Not that there's anything wrong with that, as Jerry Seinfeld might say. The SEC hasn't charged Paulson with wrongdoing, but neither has it made him look good by spelling out how he profited at others' expense.

"What he's doing is exploiting the idiocy of the system," said Michael Lewis, author of "The Big Short," a book about the recent financial crisis. "He used the securities-building process to build him something likely to fail."

This week, the hedge fund manager -- who said in November 2008 that he had approximately $36 billion under management -- has been reassuring his investors that the SEC isn't targeting him or his firm, and that he has done nothing wrong. In a letter on Tuesday and in a conference call on Wednesday, Paulson argued to investors that he made billions of dollars in 2007 and 2008 by seeing the weakness of the U.S. housing market when most institutions were still overpaying for flimsy mortgage securities.

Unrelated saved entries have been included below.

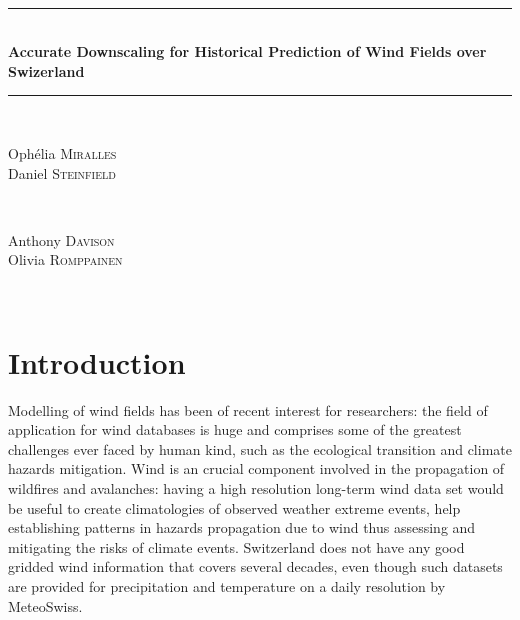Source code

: \documentclass[11pt,a4paper]{amsart}
\date{}
\theoremstyle{plain}
\theoremstyle{definition}
\theoremstyle{remark}
\theoremstyle{remark}
\theoremstyle{definition}
\newcommand{\1}{\mathbbm{1}}
\begin{document}
    \onehalfspacing
\newcommand{\HRule}{\rule{\linewidth}{0.5mm}}


\begin{titlepage}
  
\centering
\textsc{\large }\\[0,3cm]



\HRule \\[0.4cm]
{ \huge \bfseries Accurate Downscaling for Historical Prediction of Wind Fields over Swizerland}\\[0.4cm] 
\HRule \\[1.5cm]


\begin{minipage}{0.5\textwidth}
    \begin{flushleft} \large
        Ophélia \textsc{Miralles}\\
         Daniel \textsc{Steinfield}
    \end{flushleft}
\end{minipage}
~
\begin{minipage}{0.4\textwidth}
    \begin{flushright} \large
        Anthony \textsc{Davison} \\
        Olivia \textsc{Romppainen}
    \end{flushright}
\end{minipage}\\[2cm]




\end{titlepage}

\tableofcontents
  
  \section*{Introduction}
     Modelling of wind fields has been of recent interest for researchers: the field of application for wind databases is huge and comprises some of the greatest challenges ever faced by human kind, such as the ecological transition and climate hazards mitigation. Wind is an crucial component involved in the propagation of wildfires and avalanches: having a high resolution long-term wind data set would be useful to create climatologies of observed weather extreme events, help establishing patterns in hazards propagation due to wind thus assessing and mitigating the risks of climate events. Switzerland does not have any good gridded wind information that covers several decades, even though such datasets are provided for precipitation and temperature on a daily resolution by MeteoSwiss.
     
\end{document}
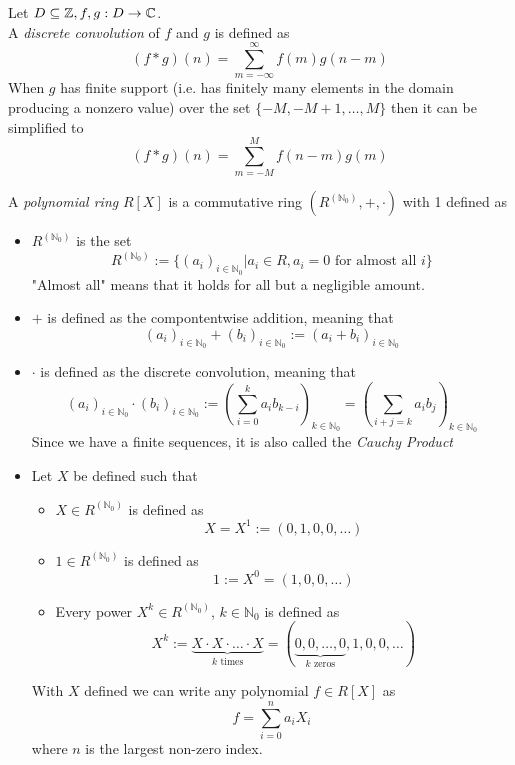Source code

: \documentclass{article}
\begin{document}
\begin{definition}
	Let $D \subseteq \mathbb{Z}, f,g : D \rightarrow \mathbb{C}$.\\
	A \emph{discrete convolution} of $f$ and $g$ is defined as
	\[
		(f * g)(n) = \sum_{m=-\infty}^\infty f(m) g(n-m)
	\]
	When $g$ has finite support (i.e. has finitely many elements in the domain producing a nonzero value)
	over the set $\{-M, -M+1, \dots, M\}$ then it can be simplified to
	\[
		(f * g)(n) = \sum_{m = -M}^M f(n-m)g(m)
	\]
\end{definition}
\begin{definition}
	A \emph{polynomial ring} $R[X]$ is a commutative ring $(R^{(\mathbb{N}_0)}, +, \cdot)$ with 1 defined as
	\begin{itemize}
		\item $R^{(\mathbb{N}_0)}$ is the set
		\[
			R^{(\mathbb{N}_0)} :=
			\{
				(a_i)_{i \in \mathbb{N}_0} | a_i \in R, a_i = 0 \text{ for almost all } i
			\}
		\]
		"Almost all" means that it holds for all but a negligible amount.
		\item $+$ is defined as the compontentwise addition, meaning that
		\[
			(a_i)_{i \in \mathbb{N}_0} + (b_i)_{i \in \mathbb{N}_0} := (a_i+b_i)_{i \in \mathbb{N}_0}
		\]
		\item $\cdot$ is defined as the discrete convolution, meaning that
		\[
			(a_i)_{i \in \mathbb{N}_0} \cdot (b_i)_{i \in \mathbb{N}_0}
			:= \left( \sum_{i=0}^k a_i b_{k-i} \right)_{k \in \mathbb{N}_0}
			= \left( \sum_{i+j=k} a_i b_j \right)_{k \in \mathbb{N}_0}
		\]
		Since we have a finite sequences, it is also called the \emph{Cauchy Product}
		\item Let $X$ be defined such that
		\begin{itemize}
			\item $X \in R^{(\mathbb{N}_0)}$ is defined as
			\[
				X = X^1 := (0,1,0,0,\dots)
			\]
			\item $1 \in R^{(\mathbb{N}_0)}$ is defined as
			\[
				1 := X^0 = (1,0,0,\dots)
			\]
			\item Every power $X^k \in R^{(\mathbb{N}_0)}$, $k \in \mathbb{N}_0$ is defined as
			\[
				X^k := \underbrace{X \cdot X \cdot \dots \cdot X}_{k \text{ times}}
				= (\underbrace{0,0,\dots,0}_{k \text{ zeros}},1,0,0,\dots)
			\]
		\end{itemize}
		With $X$ defined we can write any polynomial $f \in R[X]$ as
		\[
			f = \sum_{i=0}^n a_i X_i
		\]
		where $n$ is the largest non-zero index.
	\end{itemize}
\end{definition}
\end{document}
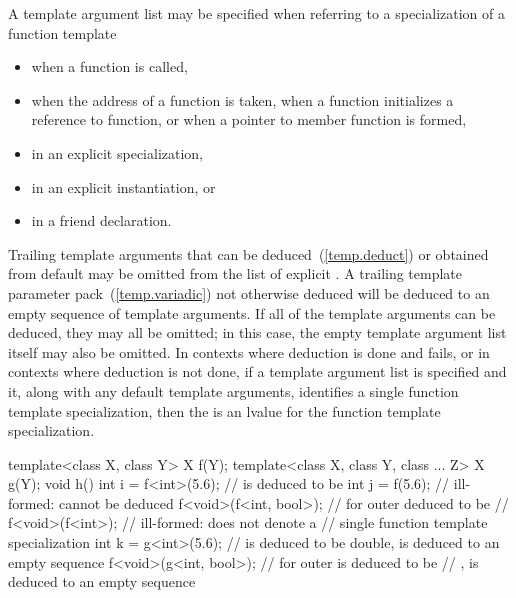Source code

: \pnum
A template argument list may be specified when referring to a specialization
of a function template

\begin{itemize}
\item
when a function is called,
\item
when the address of a function is taken, when a function initializes a
reference to function, or when a pointer to member function is formed,
\item
in an explicit specialization,
\item
in an explicit instantiation, or
\item
in a friend declaration.
\end{itemize}

\pnum
Trailing template arguments that can be deduced~(\ref{temp.deduct}) or
obtained from default
may be omitted from the list of explicit
.
A trailing template parameter pack~(\ref{temp.variadic}) not otherwise deduced will be
deduced to an empty sequence of template arguments.
If all of the template arguments can be deduced, they may all be omitted;
in this case, the empty template argument list
\tcode{<>}
itself may also be omitted.
In contexts where deduction is done and fails, or in contexts where
deduction is not done, if a template argument list is specified and it,
along with any default template arguments, identifies a single function
template specialization, then the
is an lvalue for the function template specialization.
\begin{example}

\begin{codeblock}
template<class X, class Y> X f(Y);
template<class X, class Y, class ... Z> X g(Y);
void h() {
  int i = f<int>(5.6);          //  is deduced to be 
  int j = f(5.6);               // ill-formed:  cannot be deduced
  f<void>(f<int, bool>);        //  for outer  deduced to be
                                // 
  f<void>(f<int>);              // ill-formed:  does not denote a
                                // single function template specialization
  int k = g<int>(5.6);          //  is deduced to be double,  is deduced to an empty sequence
  f<void>(g<int, bool>);        //  for outer  is deduced to be
                                // ,  is deduced to an empty sequence
}
\end{codeblock}
\end{example}

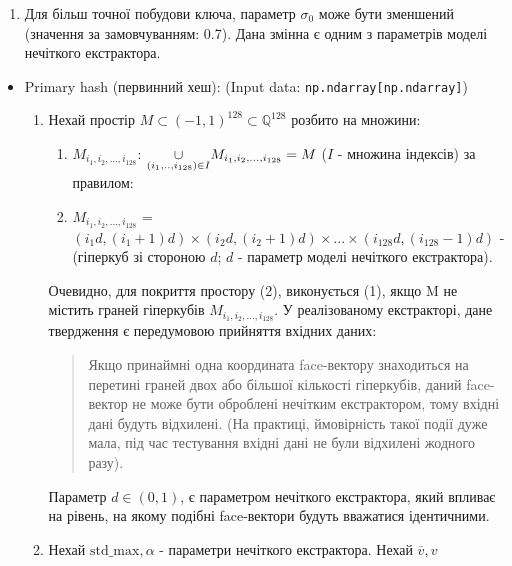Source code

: \documentclass[11pt]{article}
\providecommand{\tightlist}{%
      \setlength{\itemsep}{0pt}\setlength{\parskip}{0pt}}
\begin{document}
\begin{itemize}
\begin{itemize}
    \begin{enumerate}
    \def\labelenumi{\arabic{enumi}.}
    \setcounter{enumi}{1}
    \tightlist
    \item
      Для більш точної побудови ключа, параметр \(\sigma_0\) може бути
      зменшений (значення за замовчуванням: 0.7). Дана змінна є одним з
      параметрів моделі нечіткого екстрактора.
    \end{enumerate}
  \end{itemize}
\end{itemize}

    \begin{itemize}
\tightlist
\item
  Primary hash (первинний хеш): (Input data:
  \texttt{np.ndarray{[}np.ndarray{]}})

  \begin{enumerate}
  \def\labelenumi{\arabic{enumi}.}
  \item
    Нехай простір \(M \subset (-1,1)^{128} \subset \mathbb{Q}^{128}\)
    розбито на множини:

    \begin{enumerate}
    \def\labelenumii{(\arabic{enumii})}
    \item
      \(M_{i_1,i_2,...,i_{128}}\):
      \(\space \underset{(i_1,..,i_{128}) \in I}{\large{\cup}}  {\small{M}_{i_1,i_2,...,i_{128}}} = M\)
      (\(I\) - множина індексів) за правилом:
    \item
      \(M_{i_1,i_2,...,i_{128}}\) =
      \((i_1d,(i_1+1)d)\times(i_2d,(i_2+1)d)\times...\times(i_{128}d,(i_{128}-1)d)\)
      - (гіперкуб зі стороною \(d\); \(d\) - параметр моделі нечіткого
      екстрактора).
    \end{enumerate}

    Очевидно, для покриття простору (2), виконується (1), якщо M не
    містить граней гіперкубів \(M_{i_1,i_2,...,i_{128}}\). У
    реалізованому екстракторі, дане твердження є передумовою прийняття
    вхідних даних:

    \begin{quote}
    Якщо принаймні одна координата face-вектору знаходиться на перетині
    граней двох або більшої кількості гіперкубів, даний face-вектор не
    може бути оброблені нечітким екстрактором, тому вхідні дані будуть
    відхилені. (На практиці, ймовірність такої події дуже мала, під час
    тестування вхідні дані не були відхилені жодного разу).
    \end{quote}

    Параметр \(d \in (0,1)\), є параметром нечіткого екстрактора, який
    впливає на рівень, на якому подібні face-вектори будуть вважатися
    ідентичними.
  \item
    Нехай \(\text{std_max},\alpha\) - параметри нечіткого екстрактора.
    Нехай \(\overline{v},\overset{\text{~}}{v}\)
  \end{enumerate}


\end{itemize}
\end{document}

He said he was "often a lone voice."

"It is easy to forget," he wrote, "that before the collapse, the overwhelming view of investors, ratings agencies and economists was that the housing market was strong and would continue to get stronger." Paulson added that his firm had been "transparent and open regarding its concerns about the mortgage market, which were driven by analysis of publicly available data."

Paulson, 54, is an unlikely figure in what has become a political as well as financial drama against a backdrop of regulatory reform efforts and public anger about the nation's severe downturn.

For nearly 30 years, Paulson worked away from the limelight -- first in the mergers and acquisition department of Bear Stearns, then as a partner in an arbitrage firm specializing in mergers, then setting up his own firm in 1994.

He initially focused on what he knew, buying shares in companies targeted for acquisition. The companies were sold at discounted takeover prices because of uncertainty that the deals would go through, but Paulson bought shares in the least risky of those, whose deals were fully financed. When the acquisitions were complete, he profited.

"He had a very conservative approach to risk arbitrage," said a loyal longtime investor. "That's what we liked."